Turkey can beat the 'middle income trap:' economists

Economists say Turkey, with reforms, can achieve 4.7 percent growth required to grow per-capita incomes

Economists say Turkey, with reforms, can achieve 4.7 percent growth required to grow per-capita incomes

ANKARA - Economists agree that Turkey can emerge from the 'middle income trap,' with important structural reforms, by 2023.

"The challenge," writes Gokhan Yilmaz in a report for the central bank released in September 2014, "is for Turkey to achieve an average of  4.7 percent growth over the period." To achieve this, Yilmaz says, improving the Turkish education system will be critical.

"An education system that is consistent with the development path of the economy could yield both skilled and high capability human capital and innovative and competitive productive capacity to overcome the trap," Yilmaz said. 

But the way forward is challenging: "Economic stability, increased investment, an improved level of personal savings, improved quantity and quality of education, and increased high tech exports, are common features for countries that succeeded to be high income countries," Fatih Ozatay, head of The Economic Policy Research Foundation of Turkey said, speaking at a conference last week on the middle income trap.

- Why is per-capita income growth slow in Turkey?

 Turkish per-capita income has risen to about $10,000 in 2010, from $2,245 in 2000, according to government statistics. But that income growth compares unfavorably with other emerging markets that have avoided the 'trap," according to Yilmaz.  

South Korea, for example, saw per-capita income accelerate to close to $30,000 by 2010. Countries like South Korea have achieved what economists call "graduation" into the company of high-income countries. 

"Graduated countries could increase their per capita income levels progressively," Yilmaz explains. "Their average per capita income growth rates were higher than that of the U.S. On the contrary, Turkey’s per capita income path is similar to paths of the Middle Income Trap countries like Brazil, Malaysia, and Thailand." 

To be fair to Turkey, out of 101 middle-income trap economies, only 13 have managed to graduate since the 1960s, according to a report released by the World Bank on Dec. 15. Those countries were Equatorial Guinea, Greece, Hong Kong, Ireland, Israel, Japan, Mauritius, Portugal, Puerto Rico, the Republic of Korea, Singapore, Spain, and Taiwan.

Erinc Yeldan, from the economics department of Bilkent University said: "After 2000, Turkish economic growth relied mostly on speculation-driven capital inflows with intensive foreign debt accumulation.The downside of this type of development was a higher current account deficit, and relatively lower employment." Yeldan said that the transition to knowledge-intensive employment has been held back by this type of economic growth.  

According to Yeldan, Turkey is suffering from the dualistic growth path, rather than middle income trap. He gave example of share of construction and education sectors from the country's GDP.  "The education sector has been holding around 2 percent share of the country's gross domestic products since 2002 and construction sector over 8 percent over the same period," he said. 

- Actions to surpass the 'trap'

But there are actions underway to drive growth in a different way.

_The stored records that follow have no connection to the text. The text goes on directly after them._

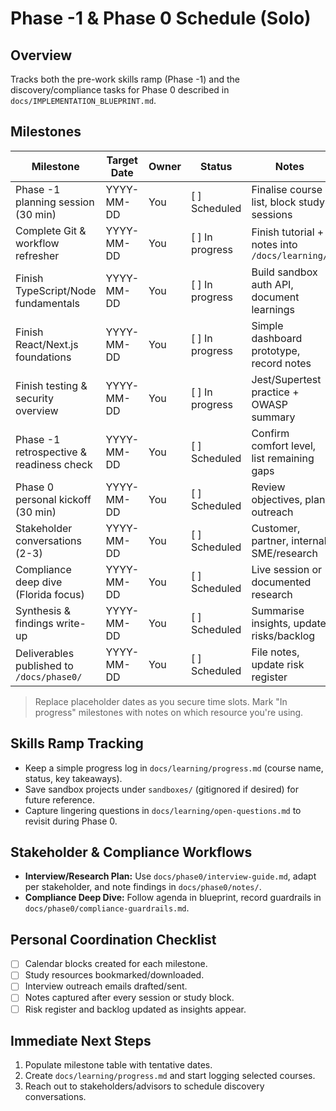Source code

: # Phase -1 & Phase 0 Schedule (Solo)

## Overview
Tracks both the pre-work skills ramp (Phase -1) and the discovery/compliance tasks for Phase 0 described in `docs/IMPLEMENTATION_BLUEPRINT.md`.

## Milestones
| Milestone | Target Date | Owner | Status | Notes |
| --- | --- | --- | --- | --- |
| Phase -1 planning session (30 min) | YYYY-MM-DD | You | [ ] Scheduled | Finalise course list, block study sessions |
| Complete Git & workflow refresher | YYYY-MM-DD | You | [ ] In progress | Finish tutorial + notes into `/docs/learning/` |
| Finish TypeScript/Node fundamentals | YYYY-MM-DD | You | [ ] In progress | Build sandbox auth API, document learnings |
| Finish React/Next.js foundations | YYYY-MM-DD | You | [ ] In progress | Simple dashboard prototype, record notes |
| Finish testing & security overview | YYYY-MM-DD | You | [ ] In progress | Jest/Supertest practice + OWASP summary |
| Phase -1 retrospective & readiness check | YYYY-MM-DD | You | [ ] Scheduled | Confirm comfort level, list remaining gaps |
| Phase 0 personal kickoff (30 min) | YYYY-MM-DD | You | [ ] Scheduled | Review objectives, plan outreach |
| Stakeholder conversations (2-3) | YYYY-MM-DD | You | [ ] Scheduled | Customer, partner, internal SME/research |
| Compliance deep dive (Florida focus) | YYYY-MM-DD | You | [ ] Scheduled | Live session or documented research |
| Synthesis & findings write-up | YYYY-MM-DD | You | [ ] Scheduled | Summarise insights, update risks/backlog |
| Deliverables published to `/docs/phase0/` | YYYY-MM-DD | You | [ ] Scheduled | File notes, update risk register |

> Replace placeholder dates as you secure time slots. Mark "In progress" milestones with notes on which resource you're using.

## Skills Ramp Tracking
- Keep a simple progress log in `docs/learning/progress.md` (course name, status, key takeaways).
- Save sandbox projects under `sandboxes/` (gitignored if desired) for future reference.
- Capture lingering questions in `docs/learning/open-questions.md` to revisit during Phase 0.

## Stakeholder & Compliance Workflows
- **Interview/Research Plan:** Use `docs/phase0/interview-guide.md`, adapt per stakeholder, and note findings in `docs/phase0/notes/`.
- **Compliance Deep Dive:** Follow agenda in blueprint, record guardrails in `docs/phase0/compliance-guardrails.md`.

## Personal Coordination Checklist
- [ ] Calendar blocks created for each milestone.
- [ ] Study resources bookmarked/downloaded.
- [ ] Interview outreach emails drafted/sent.
- [ ] Notes captured after every session or study block.
- [ ] Risk register and backlog updated as insights appear.

## Immediate Next Steps
1. Populate milestone table with tentative dates.
2. Create `docs/learning/progress.md` and start logging selected courses.
3. Reach out to stakeholders/advisors to schedule discovery conversations.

"Turkey has a plan, Vision 2023, to get the country to high-income status by the centenary of the modern Turkish Republic. Under this plan, Turkey will by 2023 more than double its gross domestic product to $2 trillion and triple exports to $500 billion annually. To achieve these goals under difficult economic circumstances, Vision 2023 establishes a roadmap," Finance Minister Mehmet Simsek wrote on Sept.20 in the Wall Street Journal. 

Part of the work has already been achieved. Turkey has taken  important steps towards economic stability such as fiscal discipline (low public debt and budget deficit), a stronger banking system and an independent central bank, Oztay pointed out.

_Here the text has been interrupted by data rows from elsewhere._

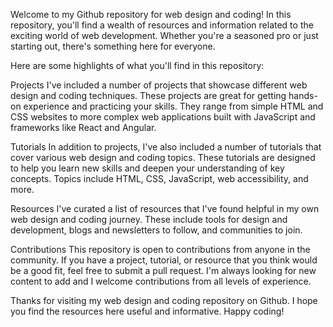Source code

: Welcome to my Github repository for web design and coding! In this repository, you'll find a wealth of resources and information related to the exciting world of web development. Whether you're a seasoned pro or just starting out, there's something here for everyone.

Here are some highlights of what you'll find in this repository:

Projects
I've included a number of projects that showcase different web design and coding techniques. These projects are great for getting hands-on experience and practicing your skills. They range from simple HTML and CSS websites to more complex web applications built with JavaScript and frameworks like React and Angular.

Tutorials
In addition to projects, I've also included a number of tutorials that cover various web design and coding topics. These tutorials are designed to help you learn new skills and deepen your understanding of key concepts. Topics include HTML, CSS, JavaScript, web accessibility, and more.

Resources
I've curated a list of resources that I've found helpful in my own web design and coding journey. These include tools for design and development, blogs and newsletters to follow, and communities to join.

Contributions
This repository is open to contributions from anyone in the community. If you have a project, tutorial, or resource that you think would be a good fit, feel free to submit a pull request. I'm always looking for new content to add and I welcome contributions from all levels of experience.

Thanks for visiting my web design and coding repository on Github. I hope you find the resources here useful and informative. Happy coding!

"Now," says Martin Raiser, World Bank Country Director for Turkey, "Turkey has to deepen institutional reforms so that it can compete with the best."

Simsek said that Turkey's top reform priority is to enhance the quality of the country's workforce. "High-income countries rely more on high-skilled labor, and this is where Turkey needs to make the most progress. The average Turk over the age of 25 has completed only 7.6 years of schooling. That's nearly four years less than the OECD average," Simsek said.

Turkey has increased the duration of compulsory education to 12 from eight years, in line with most high-income countries.

The country has also made great strides in narrowing the gender gap in education. There are now 102 female students for every 100 males attending primary and middle school in Turkey, according to education ministry statistics.

The government hired nearly half a million new teachers during the past 12 years and increased the use of education technologies, including more broadband connections and smart boards for classrooms, and free tablets for students.

"These are important milestones," the World Bank report said. "Turkey’s education quality has improved markedly. However, perhaps the biggest challenge facing Turkey’s social services is how to ensure quality with reduced fiscal space as growth moderates and the windfall gains from Turkey’s successful debt consolidation are largely exhausted. Increased welfare spending has built rigidities into the expenditure side of the budget, which may be difficult to reverse, as expectations of citizens adjust upward."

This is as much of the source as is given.